# Liberty BASIC help



## ted-m (Feb 28, 2007)

hi, I'm kind of a noob programmer, so far all I know is HTML and weakly a few other web-design languages, and I have a Liberty BASIC compiler and editor and everything, I have two of them, but I don't always have time to read the for dummies books, and I was wondering if anyone had a really good page for some online tutorials (free ones). Thanks if u can helpray:


----------



## DJ-Zep (Mar 11, 2006)

Funky Chickens is good for basic tutorials.

For detailed documentation and lessons for various web languages, check out W3 Schools.


----------



## ted-m (Feb 28, 2007)

I know W3 schools, it's geat for web languages and web related languages, but not much more, Liberty BASIC is a plain out programming language, and Funky Chicken, the same thing it's concentrated around myspace which is the internet, I need something about Liberty BASIC.


----------



## newbiegeek (Apr 14, 2009)

okay. first the for dummies is the best resource you could get. most free, online websites only tell you how to do stuff, not to understand it. the bottom line, stick with the for dummies. if not, just google stuff until you are happy. 

best of luck!!!


----------



## wmorri (May 29, 2008)

I am moving this to the programming section of the forum.
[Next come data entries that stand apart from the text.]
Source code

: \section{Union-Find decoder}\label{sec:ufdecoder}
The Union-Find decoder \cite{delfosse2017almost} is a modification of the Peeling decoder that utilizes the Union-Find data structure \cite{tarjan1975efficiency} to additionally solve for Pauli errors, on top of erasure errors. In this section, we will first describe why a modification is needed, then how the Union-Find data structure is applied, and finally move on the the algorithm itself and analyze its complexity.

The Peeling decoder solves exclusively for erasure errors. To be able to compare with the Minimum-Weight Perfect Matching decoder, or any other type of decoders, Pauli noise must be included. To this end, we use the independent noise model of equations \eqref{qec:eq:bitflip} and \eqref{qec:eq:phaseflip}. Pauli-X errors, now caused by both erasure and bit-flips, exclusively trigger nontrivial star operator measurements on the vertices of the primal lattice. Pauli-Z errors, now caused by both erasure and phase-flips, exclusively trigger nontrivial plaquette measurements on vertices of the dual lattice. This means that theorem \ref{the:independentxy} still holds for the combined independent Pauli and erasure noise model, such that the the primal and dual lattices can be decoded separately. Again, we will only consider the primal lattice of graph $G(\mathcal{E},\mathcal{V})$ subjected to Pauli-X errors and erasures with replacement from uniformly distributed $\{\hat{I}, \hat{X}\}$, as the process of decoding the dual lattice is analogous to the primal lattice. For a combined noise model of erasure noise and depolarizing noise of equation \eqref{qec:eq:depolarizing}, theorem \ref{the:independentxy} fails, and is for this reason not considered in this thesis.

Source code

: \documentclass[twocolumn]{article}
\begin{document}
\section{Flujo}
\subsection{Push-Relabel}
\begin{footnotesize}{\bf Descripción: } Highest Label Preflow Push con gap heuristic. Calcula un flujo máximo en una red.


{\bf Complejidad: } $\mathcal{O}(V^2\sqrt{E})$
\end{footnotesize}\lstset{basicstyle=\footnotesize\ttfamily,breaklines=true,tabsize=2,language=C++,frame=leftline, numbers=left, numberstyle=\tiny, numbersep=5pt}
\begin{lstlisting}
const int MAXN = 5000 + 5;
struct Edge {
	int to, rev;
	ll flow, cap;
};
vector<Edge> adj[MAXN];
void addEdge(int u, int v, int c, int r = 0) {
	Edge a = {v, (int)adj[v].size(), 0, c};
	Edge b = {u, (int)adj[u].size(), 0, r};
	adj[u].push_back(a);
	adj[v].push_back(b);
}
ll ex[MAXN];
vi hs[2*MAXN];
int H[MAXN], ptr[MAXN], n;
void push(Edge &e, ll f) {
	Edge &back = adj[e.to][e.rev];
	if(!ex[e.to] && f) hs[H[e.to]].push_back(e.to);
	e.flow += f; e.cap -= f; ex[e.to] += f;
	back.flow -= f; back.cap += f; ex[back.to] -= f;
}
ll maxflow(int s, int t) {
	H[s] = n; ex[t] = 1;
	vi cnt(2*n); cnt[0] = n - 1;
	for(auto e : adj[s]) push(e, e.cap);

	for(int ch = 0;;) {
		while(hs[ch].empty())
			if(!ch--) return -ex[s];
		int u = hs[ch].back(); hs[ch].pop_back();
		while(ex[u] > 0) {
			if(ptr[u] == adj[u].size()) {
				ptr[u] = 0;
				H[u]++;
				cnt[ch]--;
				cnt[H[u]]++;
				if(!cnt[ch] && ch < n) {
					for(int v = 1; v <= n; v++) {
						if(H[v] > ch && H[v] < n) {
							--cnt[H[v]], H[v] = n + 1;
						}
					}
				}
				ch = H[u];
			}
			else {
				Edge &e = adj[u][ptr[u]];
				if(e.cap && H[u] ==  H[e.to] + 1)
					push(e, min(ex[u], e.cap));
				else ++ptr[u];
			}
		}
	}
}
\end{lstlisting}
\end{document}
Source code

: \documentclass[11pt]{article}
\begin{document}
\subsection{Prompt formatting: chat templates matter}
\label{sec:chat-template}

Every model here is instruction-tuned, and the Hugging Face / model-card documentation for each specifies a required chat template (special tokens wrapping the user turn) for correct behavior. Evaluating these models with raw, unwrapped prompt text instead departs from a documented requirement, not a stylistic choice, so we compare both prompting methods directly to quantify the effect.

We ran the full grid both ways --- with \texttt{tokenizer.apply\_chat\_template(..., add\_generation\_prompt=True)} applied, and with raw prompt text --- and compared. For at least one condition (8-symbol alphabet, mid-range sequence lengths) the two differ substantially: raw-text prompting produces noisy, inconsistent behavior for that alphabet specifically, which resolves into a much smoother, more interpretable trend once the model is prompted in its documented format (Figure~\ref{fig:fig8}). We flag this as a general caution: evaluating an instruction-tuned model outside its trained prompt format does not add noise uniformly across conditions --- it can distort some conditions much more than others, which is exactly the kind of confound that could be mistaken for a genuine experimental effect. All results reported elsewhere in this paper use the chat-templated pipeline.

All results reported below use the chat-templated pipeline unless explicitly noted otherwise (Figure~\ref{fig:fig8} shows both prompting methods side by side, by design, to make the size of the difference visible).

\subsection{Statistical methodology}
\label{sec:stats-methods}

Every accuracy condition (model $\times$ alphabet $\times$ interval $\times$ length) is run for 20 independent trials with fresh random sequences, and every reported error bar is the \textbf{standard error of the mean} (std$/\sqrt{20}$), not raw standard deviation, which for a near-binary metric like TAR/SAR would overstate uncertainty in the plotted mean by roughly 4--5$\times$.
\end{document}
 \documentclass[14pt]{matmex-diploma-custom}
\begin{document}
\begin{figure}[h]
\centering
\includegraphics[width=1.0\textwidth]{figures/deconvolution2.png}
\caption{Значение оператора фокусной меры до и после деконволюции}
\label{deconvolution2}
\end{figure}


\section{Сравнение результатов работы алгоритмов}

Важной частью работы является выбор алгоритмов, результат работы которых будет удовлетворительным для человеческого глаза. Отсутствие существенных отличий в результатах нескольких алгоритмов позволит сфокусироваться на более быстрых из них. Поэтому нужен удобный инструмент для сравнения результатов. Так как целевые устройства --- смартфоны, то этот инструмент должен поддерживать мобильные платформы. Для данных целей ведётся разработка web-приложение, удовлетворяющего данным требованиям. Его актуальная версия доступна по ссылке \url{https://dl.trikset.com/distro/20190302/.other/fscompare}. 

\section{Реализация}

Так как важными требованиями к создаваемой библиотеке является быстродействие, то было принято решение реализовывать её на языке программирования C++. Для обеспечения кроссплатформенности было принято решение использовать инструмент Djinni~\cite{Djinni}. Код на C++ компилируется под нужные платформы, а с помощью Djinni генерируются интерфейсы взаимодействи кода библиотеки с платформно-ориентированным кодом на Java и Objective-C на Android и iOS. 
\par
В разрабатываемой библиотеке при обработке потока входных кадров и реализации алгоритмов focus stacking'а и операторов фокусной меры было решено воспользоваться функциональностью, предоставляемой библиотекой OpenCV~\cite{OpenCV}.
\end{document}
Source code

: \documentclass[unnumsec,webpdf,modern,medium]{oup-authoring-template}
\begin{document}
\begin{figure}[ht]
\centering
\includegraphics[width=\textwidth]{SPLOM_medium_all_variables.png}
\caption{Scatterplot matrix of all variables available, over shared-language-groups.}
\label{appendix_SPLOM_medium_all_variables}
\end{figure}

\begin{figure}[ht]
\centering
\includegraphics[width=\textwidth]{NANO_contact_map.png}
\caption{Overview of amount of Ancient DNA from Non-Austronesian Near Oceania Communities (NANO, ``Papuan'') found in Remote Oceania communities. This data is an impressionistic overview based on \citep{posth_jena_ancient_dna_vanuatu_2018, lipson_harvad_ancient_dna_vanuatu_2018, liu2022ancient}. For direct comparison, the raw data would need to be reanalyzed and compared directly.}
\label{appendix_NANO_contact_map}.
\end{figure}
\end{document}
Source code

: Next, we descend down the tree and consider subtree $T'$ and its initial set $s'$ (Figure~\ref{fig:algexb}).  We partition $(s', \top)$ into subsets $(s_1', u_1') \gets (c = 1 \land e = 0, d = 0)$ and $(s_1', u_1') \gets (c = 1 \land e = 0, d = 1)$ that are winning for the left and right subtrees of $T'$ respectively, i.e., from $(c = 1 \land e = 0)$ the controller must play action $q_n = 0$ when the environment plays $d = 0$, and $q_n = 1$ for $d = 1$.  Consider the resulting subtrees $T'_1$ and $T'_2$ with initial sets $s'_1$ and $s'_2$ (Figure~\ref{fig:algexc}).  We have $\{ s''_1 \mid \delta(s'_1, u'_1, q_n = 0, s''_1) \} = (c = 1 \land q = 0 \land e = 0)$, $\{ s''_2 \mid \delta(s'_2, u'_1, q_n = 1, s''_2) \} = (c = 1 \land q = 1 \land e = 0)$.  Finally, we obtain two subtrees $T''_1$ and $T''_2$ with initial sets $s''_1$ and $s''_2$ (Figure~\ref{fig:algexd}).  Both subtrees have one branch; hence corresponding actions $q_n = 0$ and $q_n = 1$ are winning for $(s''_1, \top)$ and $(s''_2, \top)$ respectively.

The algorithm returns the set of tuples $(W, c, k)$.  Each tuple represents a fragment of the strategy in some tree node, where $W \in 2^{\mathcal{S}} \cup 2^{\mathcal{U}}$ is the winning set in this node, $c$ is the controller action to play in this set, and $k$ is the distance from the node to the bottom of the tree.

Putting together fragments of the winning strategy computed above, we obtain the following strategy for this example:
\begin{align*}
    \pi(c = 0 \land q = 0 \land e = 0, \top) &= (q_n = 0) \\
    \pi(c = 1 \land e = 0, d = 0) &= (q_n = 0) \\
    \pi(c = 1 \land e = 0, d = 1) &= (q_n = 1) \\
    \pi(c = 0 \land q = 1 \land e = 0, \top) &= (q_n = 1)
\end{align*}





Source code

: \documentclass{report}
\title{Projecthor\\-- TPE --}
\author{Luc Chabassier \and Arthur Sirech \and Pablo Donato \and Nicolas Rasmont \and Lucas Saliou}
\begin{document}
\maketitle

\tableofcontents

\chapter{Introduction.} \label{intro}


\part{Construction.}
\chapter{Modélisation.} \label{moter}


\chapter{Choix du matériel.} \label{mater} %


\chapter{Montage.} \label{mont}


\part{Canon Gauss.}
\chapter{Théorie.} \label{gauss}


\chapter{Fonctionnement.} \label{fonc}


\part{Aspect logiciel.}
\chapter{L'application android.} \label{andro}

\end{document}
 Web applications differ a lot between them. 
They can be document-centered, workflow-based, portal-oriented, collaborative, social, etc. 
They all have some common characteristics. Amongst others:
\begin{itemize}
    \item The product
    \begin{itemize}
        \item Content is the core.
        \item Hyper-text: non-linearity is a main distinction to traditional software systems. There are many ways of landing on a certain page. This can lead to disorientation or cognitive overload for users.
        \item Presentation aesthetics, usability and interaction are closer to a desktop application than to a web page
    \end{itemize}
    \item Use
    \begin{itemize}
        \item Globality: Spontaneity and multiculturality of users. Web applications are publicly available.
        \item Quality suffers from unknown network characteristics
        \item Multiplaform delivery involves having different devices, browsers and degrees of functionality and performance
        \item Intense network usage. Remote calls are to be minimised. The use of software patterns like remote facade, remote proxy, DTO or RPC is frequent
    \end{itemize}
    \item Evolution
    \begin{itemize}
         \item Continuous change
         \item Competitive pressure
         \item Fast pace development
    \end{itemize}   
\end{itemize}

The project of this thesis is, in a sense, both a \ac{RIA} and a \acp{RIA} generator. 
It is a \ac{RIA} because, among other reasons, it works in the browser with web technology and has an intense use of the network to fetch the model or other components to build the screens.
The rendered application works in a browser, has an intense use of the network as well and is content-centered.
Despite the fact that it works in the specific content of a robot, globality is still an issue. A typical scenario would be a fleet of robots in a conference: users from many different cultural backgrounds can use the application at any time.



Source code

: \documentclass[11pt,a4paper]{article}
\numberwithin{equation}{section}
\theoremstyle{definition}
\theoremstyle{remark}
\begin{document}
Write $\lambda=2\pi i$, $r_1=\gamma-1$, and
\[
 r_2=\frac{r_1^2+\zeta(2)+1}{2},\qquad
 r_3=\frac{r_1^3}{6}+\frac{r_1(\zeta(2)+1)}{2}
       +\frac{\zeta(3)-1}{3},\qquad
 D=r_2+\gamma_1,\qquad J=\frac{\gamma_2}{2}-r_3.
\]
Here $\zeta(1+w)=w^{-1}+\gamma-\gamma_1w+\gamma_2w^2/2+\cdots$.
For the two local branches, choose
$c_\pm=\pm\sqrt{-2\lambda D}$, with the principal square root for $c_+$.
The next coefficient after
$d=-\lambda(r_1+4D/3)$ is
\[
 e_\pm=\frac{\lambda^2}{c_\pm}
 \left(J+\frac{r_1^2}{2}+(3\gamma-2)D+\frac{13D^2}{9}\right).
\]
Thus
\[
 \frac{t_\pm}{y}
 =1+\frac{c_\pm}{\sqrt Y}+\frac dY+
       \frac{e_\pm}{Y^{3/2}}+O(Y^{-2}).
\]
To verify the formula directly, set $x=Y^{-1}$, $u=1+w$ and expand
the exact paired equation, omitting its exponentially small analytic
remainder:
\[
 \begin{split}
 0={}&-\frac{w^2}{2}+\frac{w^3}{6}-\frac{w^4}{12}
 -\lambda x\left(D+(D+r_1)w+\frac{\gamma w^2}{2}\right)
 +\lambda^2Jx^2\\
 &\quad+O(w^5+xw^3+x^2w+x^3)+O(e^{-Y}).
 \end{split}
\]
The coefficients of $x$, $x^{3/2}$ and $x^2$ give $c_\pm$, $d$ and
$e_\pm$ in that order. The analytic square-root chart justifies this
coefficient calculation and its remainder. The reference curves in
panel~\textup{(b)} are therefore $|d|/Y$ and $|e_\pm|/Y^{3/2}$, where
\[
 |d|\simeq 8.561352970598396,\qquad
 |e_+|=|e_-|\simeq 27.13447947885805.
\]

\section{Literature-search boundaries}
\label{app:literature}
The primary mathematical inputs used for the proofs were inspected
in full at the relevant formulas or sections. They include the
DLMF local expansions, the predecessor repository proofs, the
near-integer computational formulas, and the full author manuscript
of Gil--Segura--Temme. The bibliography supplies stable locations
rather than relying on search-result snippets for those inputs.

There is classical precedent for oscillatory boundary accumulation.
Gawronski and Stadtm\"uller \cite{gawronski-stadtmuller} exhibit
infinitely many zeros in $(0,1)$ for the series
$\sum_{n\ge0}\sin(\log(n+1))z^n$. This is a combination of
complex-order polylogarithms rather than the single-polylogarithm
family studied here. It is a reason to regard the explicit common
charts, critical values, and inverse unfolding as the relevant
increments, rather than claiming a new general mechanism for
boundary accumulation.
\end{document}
BASIC isn't a web programming language, that I know of.


----------



## scotty2002 (Dec 6, 2009)

what is best way to learn how to master liberty basic i have alot of errors and alot of good work too but i want to know do they have something out there can help me to master it? thanks


----------



## ted-m (Feb 28, 2007)

Liberty BASIC for dummies, however may I just say that mastering Liberty BASIC will have absolutely no use to you, why don't you learn something semi-decent like Visual BASIC 6.0, its slightly harder than Liberty BASIC but much more accepted and powerful


----------